── Information given

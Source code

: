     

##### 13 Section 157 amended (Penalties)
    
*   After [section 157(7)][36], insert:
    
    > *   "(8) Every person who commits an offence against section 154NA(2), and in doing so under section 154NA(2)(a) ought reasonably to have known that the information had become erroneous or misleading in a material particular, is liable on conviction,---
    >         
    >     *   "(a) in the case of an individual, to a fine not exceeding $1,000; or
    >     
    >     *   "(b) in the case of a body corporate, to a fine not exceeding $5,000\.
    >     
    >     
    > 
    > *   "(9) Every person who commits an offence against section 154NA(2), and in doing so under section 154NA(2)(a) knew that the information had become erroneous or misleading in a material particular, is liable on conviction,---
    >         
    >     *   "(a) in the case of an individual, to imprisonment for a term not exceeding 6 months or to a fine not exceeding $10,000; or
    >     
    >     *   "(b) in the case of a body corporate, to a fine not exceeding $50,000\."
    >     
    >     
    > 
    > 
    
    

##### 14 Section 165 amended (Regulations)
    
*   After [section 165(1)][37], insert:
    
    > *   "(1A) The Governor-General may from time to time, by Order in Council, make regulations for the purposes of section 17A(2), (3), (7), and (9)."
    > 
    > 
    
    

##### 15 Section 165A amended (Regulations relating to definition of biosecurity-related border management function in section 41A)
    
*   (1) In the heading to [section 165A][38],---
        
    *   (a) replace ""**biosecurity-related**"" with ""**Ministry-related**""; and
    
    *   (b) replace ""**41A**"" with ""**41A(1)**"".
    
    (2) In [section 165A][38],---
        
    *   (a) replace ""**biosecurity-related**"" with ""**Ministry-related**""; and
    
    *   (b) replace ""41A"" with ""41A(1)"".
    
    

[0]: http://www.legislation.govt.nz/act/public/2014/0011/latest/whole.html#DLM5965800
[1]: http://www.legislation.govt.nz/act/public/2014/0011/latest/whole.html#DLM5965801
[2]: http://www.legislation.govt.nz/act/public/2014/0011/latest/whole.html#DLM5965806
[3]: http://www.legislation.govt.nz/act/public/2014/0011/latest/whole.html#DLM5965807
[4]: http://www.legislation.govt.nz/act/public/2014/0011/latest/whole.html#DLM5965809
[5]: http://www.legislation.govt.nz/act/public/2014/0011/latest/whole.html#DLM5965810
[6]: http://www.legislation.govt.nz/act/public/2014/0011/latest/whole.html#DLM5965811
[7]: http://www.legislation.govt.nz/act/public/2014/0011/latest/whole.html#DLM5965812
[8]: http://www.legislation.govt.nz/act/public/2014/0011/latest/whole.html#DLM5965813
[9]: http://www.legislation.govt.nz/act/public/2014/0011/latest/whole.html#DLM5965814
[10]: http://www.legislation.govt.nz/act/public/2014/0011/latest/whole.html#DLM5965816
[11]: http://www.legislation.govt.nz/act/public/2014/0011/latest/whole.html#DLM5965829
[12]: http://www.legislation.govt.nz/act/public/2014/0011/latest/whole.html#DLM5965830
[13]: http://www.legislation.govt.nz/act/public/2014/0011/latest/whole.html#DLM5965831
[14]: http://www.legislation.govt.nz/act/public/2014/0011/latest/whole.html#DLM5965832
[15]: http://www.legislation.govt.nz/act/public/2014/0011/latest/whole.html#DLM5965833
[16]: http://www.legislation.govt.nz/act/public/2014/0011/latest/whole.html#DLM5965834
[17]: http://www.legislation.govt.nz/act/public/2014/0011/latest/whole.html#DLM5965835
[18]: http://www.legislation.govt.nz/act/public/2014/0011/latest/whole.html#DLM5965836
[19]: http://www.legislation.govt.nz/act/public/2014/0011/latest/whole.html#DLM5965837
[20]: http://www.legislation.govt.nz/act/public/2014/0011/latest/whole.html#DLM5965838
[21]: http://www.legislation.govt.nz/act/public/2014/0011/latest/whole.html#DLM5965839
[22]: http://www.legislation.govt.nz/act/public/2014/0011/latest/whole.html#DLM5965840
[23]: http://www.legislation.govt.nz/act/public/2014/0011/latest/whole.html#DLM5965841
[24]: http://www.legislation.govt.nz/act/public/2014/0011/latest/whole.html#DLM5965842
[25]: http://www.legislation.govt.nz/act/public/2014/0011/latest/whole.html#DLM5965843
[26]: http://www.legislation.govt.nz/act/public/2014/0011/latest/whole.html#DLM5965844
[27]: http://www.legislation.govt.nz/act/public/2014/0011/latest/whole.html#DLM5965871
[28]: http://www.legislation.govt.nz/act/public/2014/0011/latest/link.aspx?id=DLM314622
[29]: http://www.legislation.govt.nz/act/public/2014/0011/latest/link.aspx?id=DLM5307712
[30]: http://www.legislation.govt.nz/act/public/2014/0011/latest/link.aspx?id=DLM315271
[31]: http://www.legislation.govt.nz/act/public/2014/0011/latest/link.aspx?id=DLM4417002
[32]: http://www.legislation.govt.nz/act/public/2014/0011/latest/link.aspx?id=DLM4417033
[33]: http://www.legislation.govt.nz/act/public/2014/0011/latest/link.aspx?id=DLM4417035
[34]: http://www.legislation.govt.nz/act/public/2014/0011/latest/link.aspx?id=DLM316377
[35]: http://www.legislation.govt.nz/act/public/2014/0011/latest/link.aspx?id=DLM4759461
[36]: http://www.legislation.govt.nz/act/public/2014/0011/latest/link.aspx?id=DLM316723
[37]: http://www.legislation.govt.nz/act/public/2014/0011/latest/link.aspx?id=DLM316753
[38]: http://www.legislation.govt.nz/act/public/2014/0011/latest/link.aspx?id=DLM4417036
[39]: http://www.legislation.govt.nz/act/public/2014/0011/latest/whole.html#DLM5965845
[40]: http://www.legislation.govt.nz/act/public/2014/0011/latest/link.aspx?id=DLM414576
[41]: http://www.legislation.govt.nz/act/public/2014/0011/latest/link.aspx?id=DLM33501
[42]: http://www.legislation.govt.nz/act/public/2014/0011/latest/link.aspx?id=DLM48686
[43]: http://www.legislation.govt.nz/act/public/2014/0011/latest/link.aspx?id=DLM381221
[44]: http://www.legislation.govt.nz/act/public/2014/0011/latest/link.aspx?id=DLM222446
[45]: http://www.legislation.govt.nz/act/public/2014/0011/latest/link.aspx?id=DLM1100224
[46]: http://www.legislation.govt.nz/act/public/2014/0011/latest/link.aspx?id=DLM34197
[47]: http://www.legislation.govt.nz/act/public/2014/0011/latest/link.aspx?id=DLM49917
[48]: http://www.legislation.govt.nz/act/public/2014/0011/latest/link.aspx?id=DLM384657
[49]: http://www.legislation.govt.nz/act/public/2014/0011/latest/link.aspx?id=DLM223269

────

__Aim of the task__
Reproduce the whole of the records exactly, so that no line differs from the source above.

__Exercise response__
Source code

:     

##### 13 Section 157 amended (Penalties)
    
*   After [section 157(7)][36], insert:
    
    > *   "(8) Every person who commits an offence against section 154NA(2), and in doing so under section 154NA(2)(a) ought reasonably to have known that the information had become erroneous or misleading in a material particular, is liable on conviction,---
    >         
    >     *   "(a) in the case of an individual, to a fine not exceeding $1,000; or
    >     
    >     *   "(b) in the case of a body corporate, to a fine not exceeding $5,000\.
    >     
    >     
    > 
    > *   "(9) Every person who commits an offence against section 154NA(2), and in doing so under section 154NA(2)(a) knew that the information had become erroneous or misleading in a material particular, is liable on conviction,---
    >         
    >     *   "(a) in the case of an individual, to imprisonment for a term not exceeding 6 months or to a fine not exceeding $10,000; or
    >     
    >     *   "(b) in the case of a body corporate, to a fine not exceeding $50,000\."
    >     
    >     
    > 
    > 
    
    

##### 14 Section 165 amended (Regulations)
    
*   After [section 165(1)][37], insert:
    
    > *   "(1A) The Governor-General may from time to time, by Order in Council, make regulations for the purposes of section 17A(2), (3), (7), and (9)."
    > 
    > 
    
    

##### 15 Section 165A amended (Regulations relating to definition of biosecurity-related border management function in section 41A)
    
*   (1) In the heading to [section 165A][38],---
        
    *   (a) replace ""**biosecurity-related**"" with ""**Ministry-related**""; and
    
    *   (b) replace ""**41A**"" with ""**41A(1)**"".
    
    (2) In [section 165A][38],---
        
    *   (a) replace ""**biosecurity-related**"" with ""**Ministry-related**""; and
    
    *   (b) replace ""41A"" with ""41A(1)"".
    
    

[0]: http://www.legislation.govt.nz/act/public/2014/0011/latest/whole.html#DLM5965800
[1]: http://www.legislation.govt.nz/act/public/2014/0011/latest/whole.html#DLM5965801
[2]: http://www.legislation.govt.nz/act/public/2014/0011/latest/whole.html#DLM5965806
[3]: http://www.legislation.govt.nz/act/public/2014/0011/latest/whole.html#DLM5965807
[4]: http://www.legislation.govt.nz/act/public/2014/0011/latest/whole.html#DLM5965809
[5]: http://www.legislation.govt.nz/act/public/2014/0011/latest/whole.html#DLM5965810
[6]: http://www.legislation.govt.nz/act/public/2014/0011/latest/whole.html#DLM5965811
[7]: http://www.legislation.govt.nz/act/public/2014/0011/latest/whole.html#DLM5965812
[8]: http://www.legislation.govt.nz/act/public/2014/0011/latest/whole.html#DLM5965813
[9]: http://www.legislation.govt.nz/act/public/2014/0011/latest/whole.html#DLM5965814
[10]: http://www.legislation.govt.nz/act/public/2014/0011/latest/whole.html#DLM5965816
[11]: http://www.legislation.govt.nz/act/public/2014/0011/latest/whole.html#DLM5965829
[12]: http://www.legislation.govt.nz/act/public/2014/0011/latest/whole.html#DLM5965830
[13]: http://www.legislation.govt.nz/act/public/2014/0011/latest/whole.html#DLM5965831
[14]: http://www.legislation.govt.nz/act/public/2014/0011/latest/whole.html#DLM5965832
[15]: http://www.legislation.govt.nz/act/public/2014/0011/latest/whole.html#DLM5965833
[16]: http://www.legislation.govt.nz/act/public/2014/0011/latest/whole.html#DLM5965834
[17]: http://www.legislation.govt.nz/act/public/2014/0011/latest/whole.html#DLM5965835
[18]: http://www.legislation.govt.nz/act/public/2014/0011/latest/whole.html#DLM5965836
[19]: http://www.legislation.govt.nz/act/public/2014/0011/latest/whole.html#DLM5965837
[20]: http://www.legislation.govt.nz/act/public/2014/0011/latest/whole.html#DLM5965838
[21]: http://www.legislation.govt.nz/act/public/2014/0011/latest/whole.html#DLM5965839
[22]: http://www.legislation.govt.nz/act/public/2014/0011/latest/whole.html#DLM5965840
[23]: http://www.legislation.govt.nz/act/public/2014/0011/latest/whole.html#DLM5965841
[24]: http://www.legislation.govt.nz/act/public/2014/0011/latest/whole.html#DLM5965842
[25]: http://www.legislation.govt.nz/act/public/2014/0011/latest/whole.html#DLM5965843
[26]: http://www.legislation.govt.nz/act/public/2014/0011/latest/whole.html#DLM5965844
[27]: http://www.legislation.govt.nz/act/public/2014/0011/latest/whole.html#DLM5965871
[28]: http://www.legislation.govt.nz/act/public/2014/0011/latest/link.aspx?id=DLM314622
[29]: http://www.legislation.govt.nz/act/public/2014/0011/latest/link.aspx?id=DLM5307712
[30]: http://www.legislation.govt.nz/act/public/2014/0011/latest/link.aspx?id=DLM315271
[31]: http://www.legislation.govt.nz/act/public/2014/0011/latest/link.aspx?id=DLM4417002
[32]: http://www.legislation.govt.nz/act/public/2014/0011/latest/link.aspx?id=DLM4417033
[33]: http://www.legislation.govt.nz/act/public/2014/0011/latest/link.aspx?id=DLM4417035
[34]: http://www.legislation.govt.nz/act/public/2014/0011/latest/link.aspx?id=DLM316377
[35]: http://www.legislation.govt.nz/act/public/2014/0011/latest/link.aspx?id=DLM4759461
[36]: http://www.legislation.govt.nz/act/public/2014/0011/latest/link.aspx?id=DLM316723
[37]: http://www.legislation.govt.nz/act/public/2014/0011/latest/link.aspx?id=DLM316753
[38]: http://www.legislation.govt.nz/act/public/2014/0011/latest/link.aspx?id=DLM4417036
[39]: http://www.legislation.govt.nz/act/public/2014/0011/latest/whole.html#DLM5965845
[40]: http://www.legislation.govt.nz/act/public/2014/0011/latest/link.aspx?id=DLM414576
[41]: http://www.legislation.govt.nz/act/public/2014/0011/latest/link.aspx?id=DLM33501
[42]: http://www.legislation.govt.nz/act/public/2014/0011/latest/link.aspx?id=DLM48686
[43]: http://www.legislation.govt.nz/act/public/2014/0011/latest/link.aspx?id=DLM381221
[44]: http://www.legislation.govt.nz/act/public/2014/0011/latest/link.aspx?id=DLM222446
[45]: http://www.legislation.govt.nz/act/public/2014/0011/latest/link.aspx?id=DLM1100224
[46]: http://www.legislation.govt.nz/act/public/2014/0011/latest/link.aspx?id=DLM34197
[47]: http://www.legislation.govt.nz/act/public/2014/0011/latest/link.aspx?id=DLM49917
[48]: http://www.legislation.govt.nz/act/public/2014/0011/latest/link.aspx?id=DLM384657
[49]: http://www.legislation.govt.nz/act/public/2014/0011/latest/link.aspx?id=DLM223269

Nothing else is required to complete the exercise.